Se dice con frecuencia que la «verdad» está atravesada por el poder y la agonística de los deseos personales; que no es intemporal, ni objetiva, ni imparcial y que no vive fuera de la historia. Sobre todo a partir del s. XX, la filosofía lo ha dicho desde todos los frentes posibles: ahora desde el análisis crítico de los discursos de la ciencia, la religión o el mesianismo, o, incluso, desde la creciente desconfianza social ante los estamentos políticos y el valor incuestionable de las normas de convivencia, por lo general, naturalizadas como verdades a través de procesos crónicos de imposición. Al interior y por fuera de la propia filosofía, se tiende pues a aceptar con relativa calma que la tiranía de lo «verdadero» para unos puede ser deconstruida por la voluntad de lucha de los otros.

Sin que deje ser enteramente nuestro, este panorama no fue, sin embargo, ajeno a los antiguos. En la Grecia clásica, cuando la primera democracia se había instaurado en Atenas, los sofistas hablaron de la verdad como una especie de dispositivo útil, encargado al mismo tiempo de legitimar a unos y deslegitimar a otros; como algo que tenía más que ver con el estatus económico, las habilidades retóricas y la posición política, que con la pureza de la intelección y la vida contemplativa de la que hablaban los filósofos. Poco más tarde, durante el helenismo, escuelas de pensamiento como el cinismo o el escepticismo se dedicaron a crear estrategias por fuera del discurso intelectual que a modo de dardos, picaban y ponían en entredicho las «verdades», no con el fin de proponer un nuevo conjunto de saberes novedosos que pudieran reemplazar a los antiguos, sino exclusivamente para poner en tela juicio el carácter neutro, natural, perenne, de todos los discursos que no temían proclamarse verdaderos. Inclusive, una de las formas más interesantes de interpretar el legado filosófico en materia de «verdad» de un personaje tan conocido como Sócrates, es a través de la noción de «parresía»: voluntad de franqueza, libertad de palabra, vocación de honestidad para/con/respecto a uno mismo y en perpetua relación con los otros. Si bien, la parresía formaba parte de los pilares legislativos en Grecia, adquiere con Sócrates una nueva dimensión ética dirigida por la voluntad simultánea de compartir la palabra a través del diálogo.

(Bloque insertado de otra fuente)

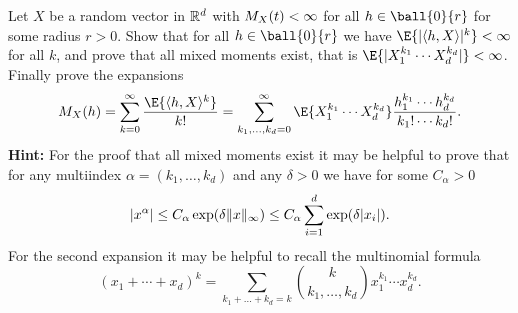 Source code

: 
\begin{exercise}[subtitle={Multivariate moment generating function \Coffeecup\Coffeecup}]
    \label{ex: multivariate moment generating function}
    Let \(X\) be a random vector in \(\real^d\) with \(\MGF_X(t) < \infty\)
    for all \(h\in \ball{0}{r}\) for some radius \(r > 0\). Show that for all
    \(h \in \ball{0}{r}\) we have \(\E{\abs{\scp{h, X}}^k} < \infty\) for all \(k\),
    and prove that all mixed moments exist, that is \(\E{\abs{X_1^{k_1} \cdots
    X_d^{k_d}}}< \infty\). Finally prove the expansions
    \[
        \MGF_X(h) = \sum_{k=0}^\infty \frac{\E{\scp{h, X}^k}}{k!}
        = \sum_{k_1, \dots, k_d = 0}^\infty
        \E{X_1^{k_1} \cdots X_d^{k_d}}
        \frac{h_1^{k_1} \cdots h_d^{k_d}}{k_1! \cdots k_d!}.
    \]
    \textbf{Hint:} For the proof that all mixed moments exist it
    may be helpful to prove that for any multiindex \(\alpha = (k_1, \dots, k_d)\) 
    and any \(\delta >0\) we have for some \(C_\alpha > 0\)
    \[
        \abs{x^\alpha}
        \le C_\alpha \exp(\delta \norm{x}_\infty)
        \le C_\alpha \sum_{i=1}^\dims \exp(\delta \abs{x_i}).
    \]
    For the second expansion it may be helpful to recall the multinomial formula
    \[
        (x_1 + \cdots + x_d)^k
        = \sum_{k_1+ \dots+ k_d = k}
        \binom{k}{k_1, \dots, k_d} x_1^{k_1} \cdots x_d^{k_d}.
    \]
\end{exercise}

Decir la «verdad» entonces, no significaba describir correcta, objetivamente, esta cosa o aquella; estar amparado por esta o aquella legislación. No era, como diríamos ahora, un asunto ni de ontología ni de episteme. Por el contrario, para que alguien pudiera ser considerado un «parresiastés» (alguien que dice la verdad) tenía que ser sujeto a un profundo autoexamen en el que, de principio, lo que se evaluaba era su disposición a poner a prueba hasta el aspecto más inocuo de sus creencias como lo harían dos guerreros en un campo de batalla. Sólo así era posible acceder al pacto implícito del diálogo que no es otro si no el de ser capaz de renunciar a la propia perspectiva en aras de la lucha, la deliberación, y eventualmente, el consenso. Paralelamente, los juegos parresiásticos de la libertad dentro del diálogo, no sólo pedían de los dialogantes que estuvieran dispuestos a poner en peligro sus creencias, sino también sus privilegios, su seguridad personal y en ocasiones, su vida. De nada sirve, pensarían Sócrates o los cínicos, hablar con franqueza sobre las injusticias políticas si nuestra voz no se dirige específicamente hacia aquellos que las alimentan, si en vez de hablar con los adversarios de nuestras verdades, hablamos sólo con aquellos que las congratulan. En otras palabras, toda parresía debía implicar un riesgo: si no había riesgo, la verdad, pese a ser verdadera, se volvía irrelevante.

Así, al hacer de la verdad una vocación y una forma del temple, una disposición ética y política, y, en suma, un asunto del valor, los antiguos nos proporcionaron un camino no necesariamente teórico, para hacer patente su vigencia. Porque la verdad que surge de la parresía no requiere de criterios eternos ni de criterios unánimes, sino que, por el contrario, está hecha para vivir en el agón de lo cambiante y de efímero. Y esto es fundamental para nosotros, escuchas lejanos de esos tiempos: ser capaces de asumir la voluntad de franqueza, aun cuando -como ahora- no sepamos nada.